— Work request —
Among the entries below, copy only the span from the line containing "If you are using" through the line containing "###### 1. The section's". Do so exactly, and skip the pictures.

(Dataset entries)
'''
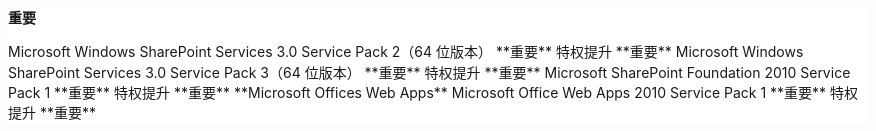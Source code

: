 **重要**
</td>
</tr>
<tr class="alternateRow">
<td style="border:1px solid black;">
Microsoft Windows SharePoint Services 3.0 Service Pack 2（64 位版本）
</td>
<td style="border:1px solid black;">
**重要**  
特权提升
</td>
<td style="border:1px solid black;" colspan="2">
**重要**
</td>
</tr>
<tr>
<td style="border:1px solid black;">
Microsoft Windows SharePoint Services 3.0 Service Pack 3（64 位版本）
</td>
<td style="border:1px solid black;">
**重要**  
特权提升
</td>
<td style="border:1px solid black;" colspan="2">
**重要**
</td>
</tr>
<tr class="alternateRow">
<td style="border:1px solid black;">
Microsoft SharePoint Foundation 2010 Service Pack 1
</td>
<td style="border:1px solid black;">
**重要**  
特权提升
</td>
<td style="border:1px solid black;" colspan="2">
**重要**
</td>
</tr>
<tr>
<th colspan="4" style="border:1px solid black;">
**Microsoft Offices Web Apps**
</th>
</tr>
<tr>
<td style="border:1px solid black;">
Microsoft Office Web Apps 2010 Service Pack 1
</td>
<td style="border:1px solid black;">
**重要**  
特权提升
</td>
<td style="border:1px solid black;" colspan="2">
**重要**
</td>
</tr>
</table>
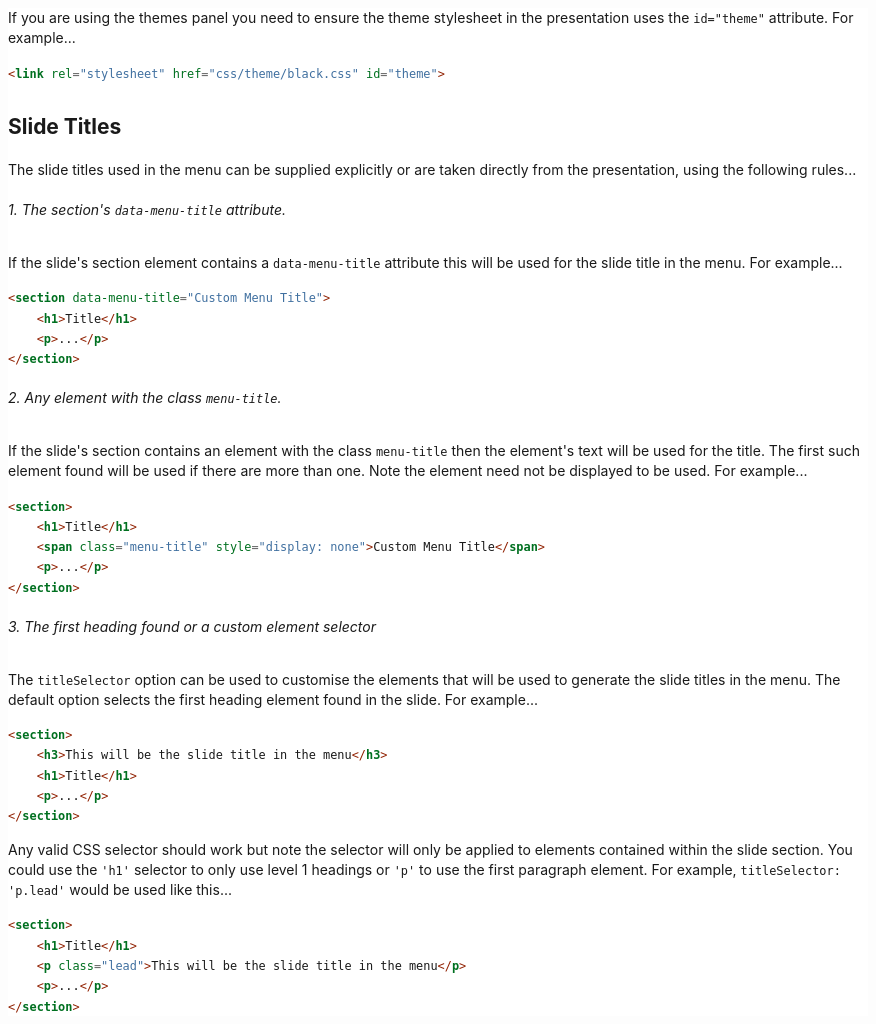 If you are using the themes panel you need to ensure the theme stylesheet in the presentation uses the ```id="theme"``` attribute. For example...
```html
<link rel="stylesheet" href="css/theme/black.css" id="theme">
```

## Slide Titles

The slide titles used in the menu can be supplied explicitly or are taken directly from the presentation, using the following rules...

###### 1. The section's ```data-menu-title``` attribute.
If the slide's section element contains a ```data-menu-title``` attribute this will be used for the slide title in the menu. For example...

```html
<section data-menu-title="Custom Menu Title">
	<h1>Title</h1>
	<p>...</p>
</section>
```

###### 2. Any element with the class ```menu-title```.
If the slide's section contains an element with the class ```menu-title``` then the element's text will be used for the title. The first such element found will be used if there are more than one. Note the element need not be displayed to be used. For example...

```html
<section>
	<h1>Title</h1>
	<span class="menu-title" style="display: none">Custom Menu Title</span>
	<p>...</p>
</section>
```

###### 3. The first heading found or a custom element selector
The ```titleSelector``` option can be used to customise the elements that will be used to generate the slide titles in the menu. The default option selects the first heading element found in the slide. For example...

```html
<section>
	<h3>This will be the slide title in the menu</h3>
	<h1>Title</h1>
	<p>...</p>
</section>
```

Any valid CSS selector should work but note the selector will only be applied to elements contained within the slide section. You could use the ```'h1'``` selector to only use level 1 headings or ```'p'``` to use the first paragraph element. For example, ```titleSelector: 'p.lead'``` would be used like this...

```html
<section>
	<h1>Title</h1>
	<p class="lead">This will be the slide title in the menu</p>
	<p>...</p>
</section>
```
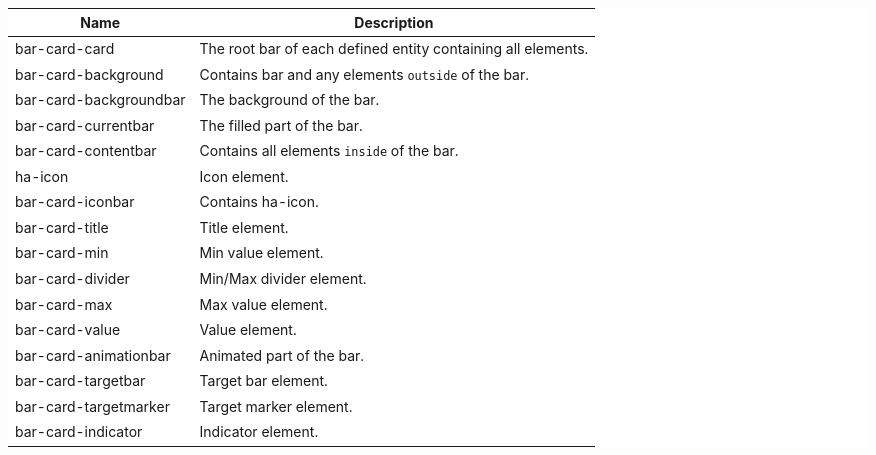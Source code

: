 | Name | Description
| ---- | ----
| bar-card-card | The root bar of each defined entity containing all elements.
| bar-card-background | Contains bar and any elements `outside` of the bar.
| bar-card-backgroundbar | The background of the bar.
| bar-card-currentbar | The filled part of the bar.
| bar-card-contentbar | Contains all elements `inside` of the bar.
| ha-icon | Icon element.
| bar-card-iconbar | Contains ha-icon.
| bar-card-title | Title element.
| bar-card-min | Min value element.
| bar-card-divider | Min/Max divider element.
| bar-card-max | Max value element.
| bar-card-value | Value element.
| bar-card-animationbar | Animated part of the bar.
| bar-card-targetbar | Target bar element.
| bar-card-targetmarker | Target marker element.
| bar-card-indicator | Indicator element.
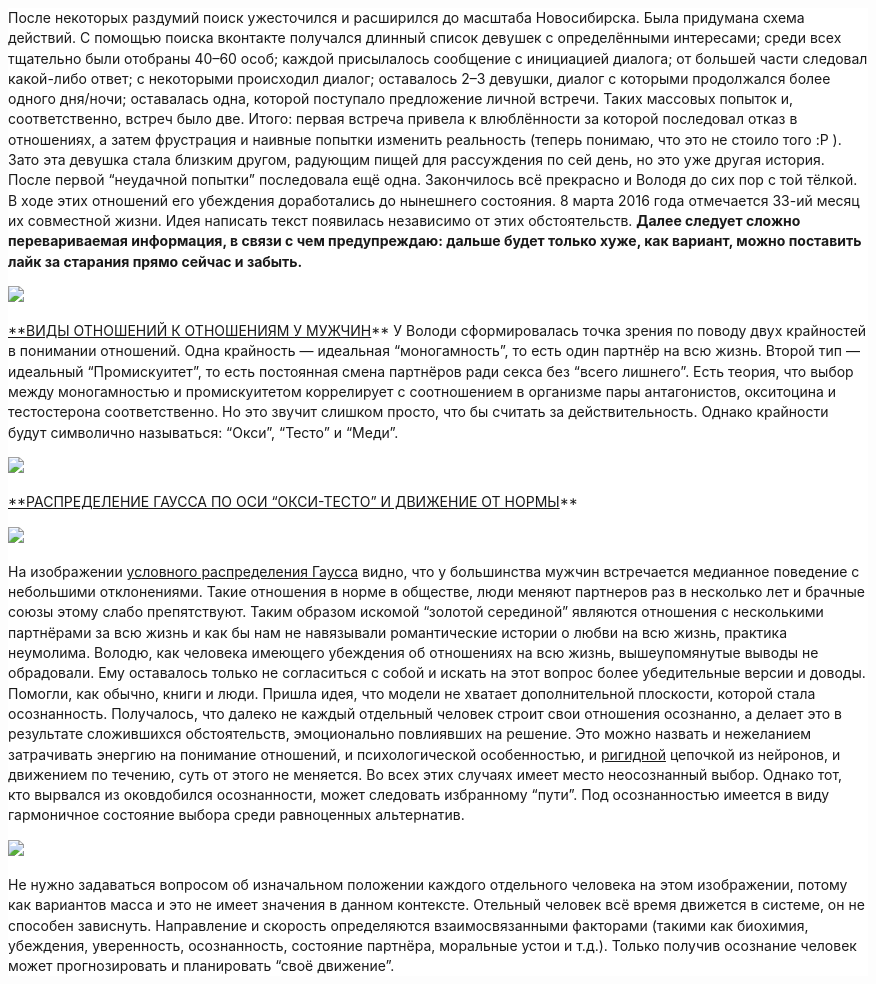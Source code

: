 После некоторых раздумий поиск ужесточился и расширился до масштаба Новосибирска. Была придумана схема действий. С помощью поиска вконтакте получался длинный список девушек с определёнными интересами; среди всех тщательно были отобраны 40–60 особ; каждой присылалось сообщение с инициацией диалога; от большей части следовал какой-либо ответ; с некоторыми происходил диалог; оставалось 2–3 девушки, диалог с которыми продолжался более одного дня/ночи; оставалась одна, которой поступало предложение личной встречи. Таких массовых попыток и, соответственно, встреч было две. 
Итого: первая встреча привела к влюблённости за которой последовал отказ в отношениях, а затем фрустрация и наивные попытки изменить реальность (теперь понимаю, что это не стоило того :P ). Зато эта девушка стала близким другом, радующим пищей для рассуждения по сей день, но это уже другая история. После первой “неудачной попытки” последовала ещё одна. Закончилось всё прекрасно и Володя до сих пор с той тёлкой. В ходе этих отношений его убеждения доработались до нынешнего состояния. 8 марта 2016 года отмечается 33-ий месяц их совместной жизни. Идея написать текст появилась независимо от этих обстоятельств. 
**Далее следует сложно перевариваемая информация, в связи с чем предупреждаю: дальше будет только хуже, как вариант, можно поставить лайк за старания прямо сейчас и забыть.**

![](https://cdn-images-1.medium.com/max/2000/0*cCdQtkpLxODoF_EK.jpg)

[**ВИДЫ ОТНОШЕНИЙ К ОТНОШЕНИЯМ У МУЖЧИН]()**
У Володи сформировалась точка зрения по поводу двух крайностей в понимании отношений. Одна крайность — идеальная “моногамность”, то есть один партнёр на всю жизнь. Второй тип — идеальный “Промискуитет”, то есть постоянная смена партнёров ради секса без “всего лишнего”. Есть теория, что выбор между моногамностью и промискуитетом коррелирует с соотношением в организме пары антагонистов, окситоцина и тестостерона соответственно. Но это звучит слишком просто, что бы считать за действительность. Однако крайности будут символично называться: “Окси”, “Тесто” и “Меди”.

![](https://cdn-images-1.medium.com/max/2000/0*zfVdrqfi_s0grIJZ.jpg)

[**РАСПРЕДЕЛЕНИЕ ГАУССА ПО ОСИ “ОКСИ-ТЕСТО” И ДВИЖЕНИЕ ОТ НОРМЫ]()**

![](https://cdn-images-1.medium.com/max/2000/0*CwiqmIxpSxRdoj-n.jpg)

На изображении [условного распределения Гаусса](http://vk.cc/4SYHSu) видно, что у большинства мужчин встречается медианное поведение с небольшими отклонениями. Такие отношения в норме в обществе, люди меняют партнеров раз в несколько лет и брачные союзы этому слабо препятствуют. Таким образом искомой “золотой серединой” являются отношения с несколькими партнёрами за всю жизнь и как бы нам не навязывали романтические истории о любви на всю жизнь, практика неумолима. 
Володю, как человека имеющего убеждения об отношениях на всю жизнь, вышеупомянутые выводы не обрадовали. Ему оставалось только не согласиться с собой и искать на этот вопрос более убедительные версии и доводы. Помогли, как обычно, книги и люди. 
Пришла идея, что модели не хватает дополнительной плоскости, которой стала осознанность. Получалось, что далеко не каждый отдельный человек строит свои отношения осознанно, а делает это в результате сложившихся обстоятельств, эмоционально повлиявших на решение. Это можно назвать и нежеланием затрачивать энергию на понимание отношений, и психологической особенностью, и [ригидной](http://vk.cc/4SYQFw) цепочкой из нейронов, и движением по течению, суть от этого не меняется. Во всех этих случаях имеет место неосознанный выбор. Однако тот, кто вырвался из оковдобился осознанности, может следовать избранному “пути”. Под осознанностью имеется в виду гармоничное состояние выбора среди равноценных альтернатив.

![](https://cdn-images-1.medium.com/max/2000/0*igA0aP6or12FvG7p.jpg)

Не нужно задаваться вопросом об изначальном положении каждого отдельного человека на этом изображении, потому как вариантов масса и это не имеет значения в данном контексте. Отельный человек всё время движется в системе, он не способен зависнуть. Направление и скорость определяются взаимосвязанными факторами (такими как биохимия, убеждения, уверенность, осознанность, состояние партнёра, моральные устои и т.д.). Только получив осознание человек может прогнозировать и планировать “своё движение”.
'''
— Reply to the task —
 If you are using the themes panel you need to ensure the theme stylesheet in the presentation uses the ```id="theme"``` attribute. For example...
```html
<link rel="stylesheet" href="css/theme/black.css" id="theme">
```

## Slide Titles

The slide titles used in the menu can be supplied explicitly or are taken directly from the presentation, using the following rules...

###### 1. The section's ```data-menu-title``` attribute.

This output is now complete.